After each map, the questionnaire also had added questions on the robot’s task performance. We did this using a Likert scale for both the timeliness, appropriateness of instructions and how helpful they found the robot overall. There was also a question of how much feedback the robot gave, from too little to too much.
In the final part of the questionnaire, we also had three open-ended questions. The first was on the difference between the behaviour of the robot on the first and second map. The second was on which behaviour they preferred and why. Finally, there was a section for other comments.
2.6 Interaction
We used a within-subject design. Participants would see both conditions (dynamic and non-ambiguous) across the two different maps, with the order they would see in being counter-balanced. The order the participants would see the conditions in was randomly determined before meeting the experimenter.
After signing the consent form, participants were asked to fill out the first part of the questionnaire. Before starting the main task, the experimenter gave participants a tutorial on controlling the robot. In this tutorial, the controls and the statuses they could see on their screen were explained. There was also an explanation of the barrels they would see within the game and the way the robot would describe them. They were also given a chance to practice picking up the barrels and bringing them back to the marked zone.
TIAGo itself also gave a brief explanation of the controls, as well as giving more information about the task, before starting the first description. The task then proceeded as described in Section
2.2 using one of the randomly assigned conditions.
After completing the first map, the participant was given the second part of the questionnaire. Participants were informed that “for the next round the task would remain the same as before, but the robot’s behaviour has now changed”. The task then proceeded with the condition that the participant had not yet seen.
Upon completion of the second map, participants were given the final part of the questionnaire. Participants were then debriefed on the purpose of the study. Typically, the entire interaction, including the completion of questionnaires, took 40 to 45 minutes. Participants were paid £10 worth of Amazon gift vouchers upon completion.
Data on the position of the robot and target was recorded while participants were attempting to find a barrel being described.
2.7 Secondary Study
Although the main study returned promising results, one can argue that the static non-ambiguous descriptions used in the study were sub-optimal, especially when considering that the dynamic descriptions are made from the perspective of the robot, whereas the static non-ambiguous descriptions were perspective-free.
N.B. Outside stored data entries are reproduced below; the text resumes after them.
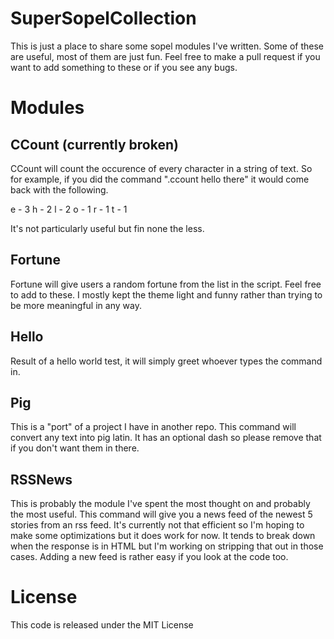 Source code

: # SuperSopelCollection

This is just a place to share some sopel modules I've written. Some of these are useful, most of them are just fun. Feel free to make a pull request if you want to add something to these or if you see any bugs. 

# Modules

## CCount (currently broken)

CCount will count the occurence of every character in a string of text. So for example, if you did the command ".ccount hello there" it would come back with the following.

e - 3
h - 2
l - 2
o - 1
r - 1
t - 1

It's not particularly useful but fin none the less.

## Fortune

Fortune will give users a random fortune from the list in the script. Feel free to add to these. I mostly kept the theme light and funny rather than trying to be more meaningful in any way. 

## Hello

Result of a hello world test, it will simply greet whoever types the command in.

## Pig

This is a "port" of a project I have in another repo. This command will convert any text into pig latin. It has an optional dash so please remove that if you don't want them in there.

## RSSNews

This is probably the module I've spent the most thought on and probably the most useful. This command will give you a news feed of the newest 5 stories from an rss feed. It's currently not that efficient so I'm hoping to make some optimizations but it does work for now. It tends to break down when the response is in HTML but I'm working on stripping that out in those cases. Adding a new feed is rather easy if you look at the code too.

# License

This code is released under the MIT License
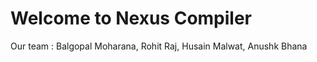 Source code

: # Welcome to Nexus Compiler


Our team :
Balgopal Moharana,  Rohit Raj,  Husain Malwat,  Anushk Bhana 
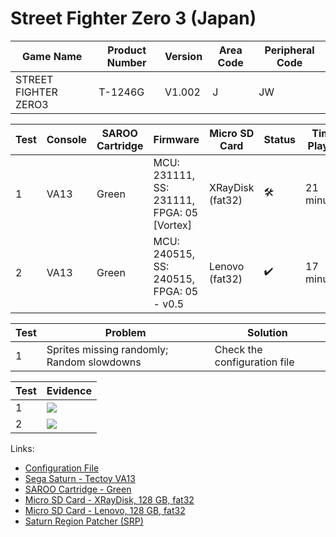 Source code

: # Street Fighter Zero 3 (Japan)

| Game Name            | Product Number | Version | Area Code | Peripheral Code |
| -------------------- | -------------- | ------- | --------- | --------------- |
| STREET FIGHTER ZERO3 | T-1246G        | V1.002  | J         | JW              |

| Test | Console | SAROO Cartridge | Firmware                                   | Micro SD Card    | Status              | Time Played |
| ---- | ------- | --------------- | ------------------------------------------ | ---------------- | ------------------- | ----------- |
| 1    | VA13    | Green           | MCU: 231111, SS: 231111, FPGA: 05 [Vortex] | XRayDisk (fat32) | :hammer_and_wrench: | 21 minutes  |
| 2    | VA13    | Green           | MCU: 240515, SS: 240515, FPGA: 05 - v0.5   | Lenovo (fat32)   | :heavy_check_mark:  | 17 minutes  |

| Test | Problem                                    | Solution                     |
| ---- | ------------------------------------------ | ---------------------------- |
| 1    | Sprites missing randomly; Random slowdowns | Check the configuration file |

| Test | Evidence                                                                                         |
| ---- | ------------------------------------------------------------------------------------------------ |
| 1    | [![](https://img.youtube.com/vi/tC9bezk42ww/0.jpg)](https://www.youtube.com/watch?v=tC9bezk42ww) |
| 2    | [![](https://img.youtube.com/vi/oM-RtWsKJyI/0.jpg)](https://www.youtube.com/watch?v=oM-RtWsKJyI) |

Links:

- [Configuration File](https://github.com/williamdsw/saroo-configuration-list/blob/master/Regions/Retails/Japan/T-1246G/README.md)
- [Sega Saturn - Tectoy VA13](../../../Info/Consoles/VA13/README.md)
- [SAROO Cartridge - Green](../../../Info/Cartridges/RetroGameParadiseStore/1.32F/README.md)
- [Micro SD Card - XRayDisk, 128 GB, fat32](../../../Info/SdCards/XRayDisk/128GB/fat32/README.md)
- [Micro SD Card - Lenovo, 128 GB, fat32](../../../Info/SdCards/Lenovo/128GB/fat32/README.md)
- [Saturn Region Patcher (SRP)](https://segaxtreme.net/resources/saturn-region-patcher.81/download)
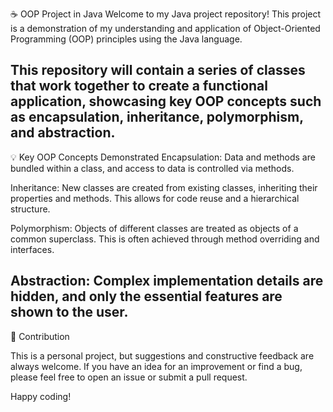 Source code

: ☕ OOP Project in Java
Welcome to my Java project repository! This project is a demonstration of my understanding and application of Object-Oriented Programming (OOP) principles using the Java language.

This repository will contain a series of classes that work together to create a functional application, showcasing key OOP concepts such as encapsulation, inheritance, polymorphism, and abstraction.
-------------------------------------------------------------------------------------------------------

💡 Key OOP Concepts Demonstrated
Encapsulation: Data and methods are bundled within a class, and access to data is controlled via methods.

Inheritance: New classes are created from existing classes, inheriting their properties and methods. This allows for code reuse and a hierarchical structure.

Polymorphism: Objects of different classes are treated as objects of a common superclass. This is often achieved through method overriding and interfaces.

Abstraction: Complex implementation details are hidden, and only the essential features are shown to the user.
--------------------------------------------------------------------------------------------------------
🤝 Contribution

This is a personal project, but suggestions and constructive feedback are always welcome. If you have an idea for an improvement or find a bug, please feel free to open an issue or submit a pull request.

Happy coding!
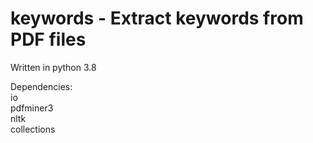 # keywords - Extract keywords from PDF files

Written in python 3.8  

Dependencies:  
io  
pdfminer3  
nltk  
collections  
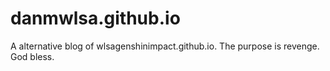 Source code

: # danmwlsa.github.io
A alternative blog of wlsagenshinimpact.github.io. The purpose is revenge. God bless.

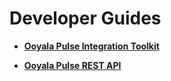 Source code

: # Developer Guides

-   **[Ooyala Pulse Integration Toolkit](../../../oadtech/ad_serving/dg/ad_serving_toolkit.md)**  

-   **[Ooyala Pulse REST API](../../../oadtech/ad_serving/dg/ad_serving_api.md)**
There is a concern that because of this the static non-ambiguous descriptions are intrinsically harder than the dynamic ones, which might provide an unintended advantage to the dynamic descriptions. To assess whether the perspective from which descriptions are made offers an advantage, we ran a second study in we compared robot-centric against perspective-free descriptions.
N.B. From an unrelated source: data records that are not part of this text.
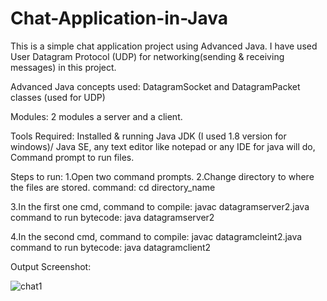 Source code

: # Chat-Application-in-Java
This is a simple chat application project using Advanced Java. I have used User Datagram Protocol (UDP) for networking(sending & receiving messages) in this project.

Advanced Java concepts used: DatagramSocket and DatagramPacket classes (used for UDP)

Modules: 2 modules a server and a client.

Tools Required: Installed & running Java JDK (I used 1.8 version for windows)/ Java SE, any text editor like notepad or any IDE for java will do, Command prompt to run files.

Steps to run: 
1.Open two command prompts. 
2.Change directory to where the files are stored. 
command: cd directory_name 

3.In the first one cmd,
command to compile: javac datagramserver2.java
command to run bytecode: java datagramserver2

4.In the second cmd, 
command to compile: javac datagramcleint2.java
command to run bytecode: java datagramclient2

Output Screenshot:

![chat1](https://user-images.githubusercontent.com/48998232/104126031-28429880-530f-11eb-8f72-e858791e2658.png)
We took the picture from Figure
4 and created five variants of this picture, and in each one a different colour barrel would be labelled, to use in an online survey.
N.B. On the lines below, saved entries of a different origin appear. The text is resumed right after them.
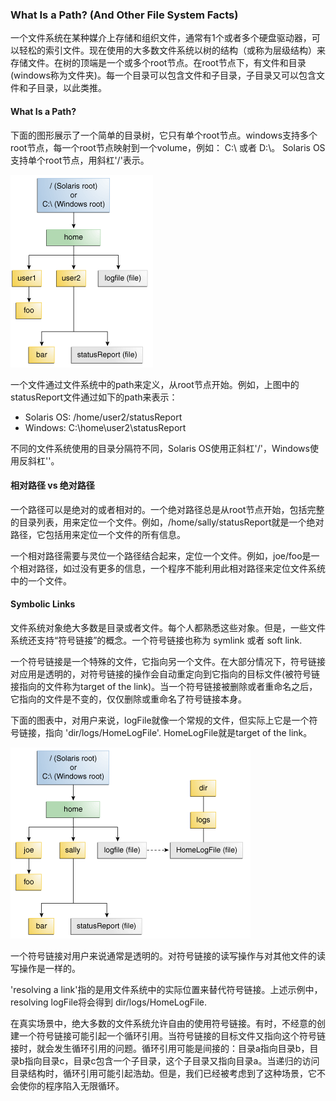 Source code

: ### What Is a Path? (And Other File System Facts)

一个文件系统在某种媒介上存储和组织文件，通常有1个或者多个硬盘驱动器，可以轻松的索引文件。现在使用的大多数文件系统以树的结构（或称为层级结构）来存储文件。在树的顶端是一个或多个root节点。在root节点下，有文件和目录(windows称为文件夹)。每一个目录可以包含文件和子目录，子目录又可以包含文件和子目录，以此类推。


#### What Is a Path?

下面的图形展示了一个简单的目录树，它只有单个root节点。windows支持多个root节点，每一个root节点映射到一个volume，例如： C:\ 或者 D:\。 Solaris OS支持单个root节点，用斜杠'/'表示。


![](io-dirStructure.gif)


一个文件通过文件系统中的path来定义，从root节点开始。例如，上图中的statusReport文件通过如下的path来表示： 

* Solaris OS: /home/user2/statusReport
* Windows: C:\home\user2\statusReport


不同的文件系统使用的目录分隔符不同，Solaris OS使用正斜杠'/'，Windows使用反斜杠'\'。


#### 相对路径 vs 绝对路径

一个路径可以是绝对的或者相对的。一个绝对路径总是从root节点开始，包括完整的目录列表，用来定位一个文件。例如，/home/sally/statusReport就是一个绝对路径，它包括用来定位一个文件的所有信息。


一个相对路径需要与灵位一个路径结合起来，定位一个文件。例如，joe/foo是一个相对路径，如过没有更多的信息，一个程序不能利用此相对路径来定位文件系统中的一个文件。


#### Symbolic Links

文件系统对象绝大多数是目录或者文件。每个人都熟悉这些对象。但是，一些文件系统还支持“符号链接”的概念。一个符号链接也称为 symlink 或者 soft link.


一个符号链接是一个特殊的文件，它指向另一个文件。在大部分情况下，符号链接对应用是透明的，对符号链接的操作会自动重定向到它指向的目标文件(被符号链接指向的文件称为target of the link)。当一个符号链接被删除或者重命名之后，它指向的文件是不变的，仅仅删除或重命名了符号链接本身。


下面的图表中，对用户来说，logFile就像一个常规的文件，但实际上它是一个符号链接，指向 'dir/logs/HomeLogFile'. HomeLogFile就是target of the link。


![](io-symlink.gif)


一个符号链接对用户来说通常是透明的。对符号链接的读写操作与对其他文件的读写操作是一样的。


'resolving a link'指的是用文件系统中的实际位置来替代符号链接。上述示例中，resolving logFile将会得到 dir/logs/HomeLogFile.


在真实场景中，绝大多数的文件系统允许自由的使用符号链接。有时，不经意的创建一个符号链接可能引起一个循环引用。当符号链接的目标文件又指向这个符号链接时，就会发生循环引用的问题。循环引用可能是间接的：目录a指向目录b，目录b指向目录c，目录c包含一个子目录，这个子目录又指向目录a。当递归的访问目录结构时，循环引用可能引起浩劫。但是，我们已经被考虑到了这种场景，它不会使你的程序陷入无限循环。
4 An example can be seen in Figure
6 with all the grey barrels labelled. In the study, we tested two different types of static non-ambiguous description. The first type used the same perspective-free descriptions we used in the main study, and the second type of descriptions were from the perspective of the robot. These were similar to the dynamic system descriptions from the main study but now contained a full non-ambiguous description which should allow the participant to identify the correct barrel from a single description. See Table
3 for all the descriptions that were used in this study.
Participants were given a tutorial before beginning the study. They were told to answer as quickly and accurately as possible. Each question was presented with the image with the barrels labelled at the top, in the middle they were given the description, and then they were asked to select the correct barrel. At the bottom, the key was shown again, to allow participants to refer to it. Once they submitted their answers, they were not able to change them. We measured participants on the time it took them to respond to questions, as well as gave them a score out of 10 based on how many answers were correct.
We ran the study as a between-subject study on description type, with participants randomly assigned at the beginning of the study. Participants were recruited through Prolific.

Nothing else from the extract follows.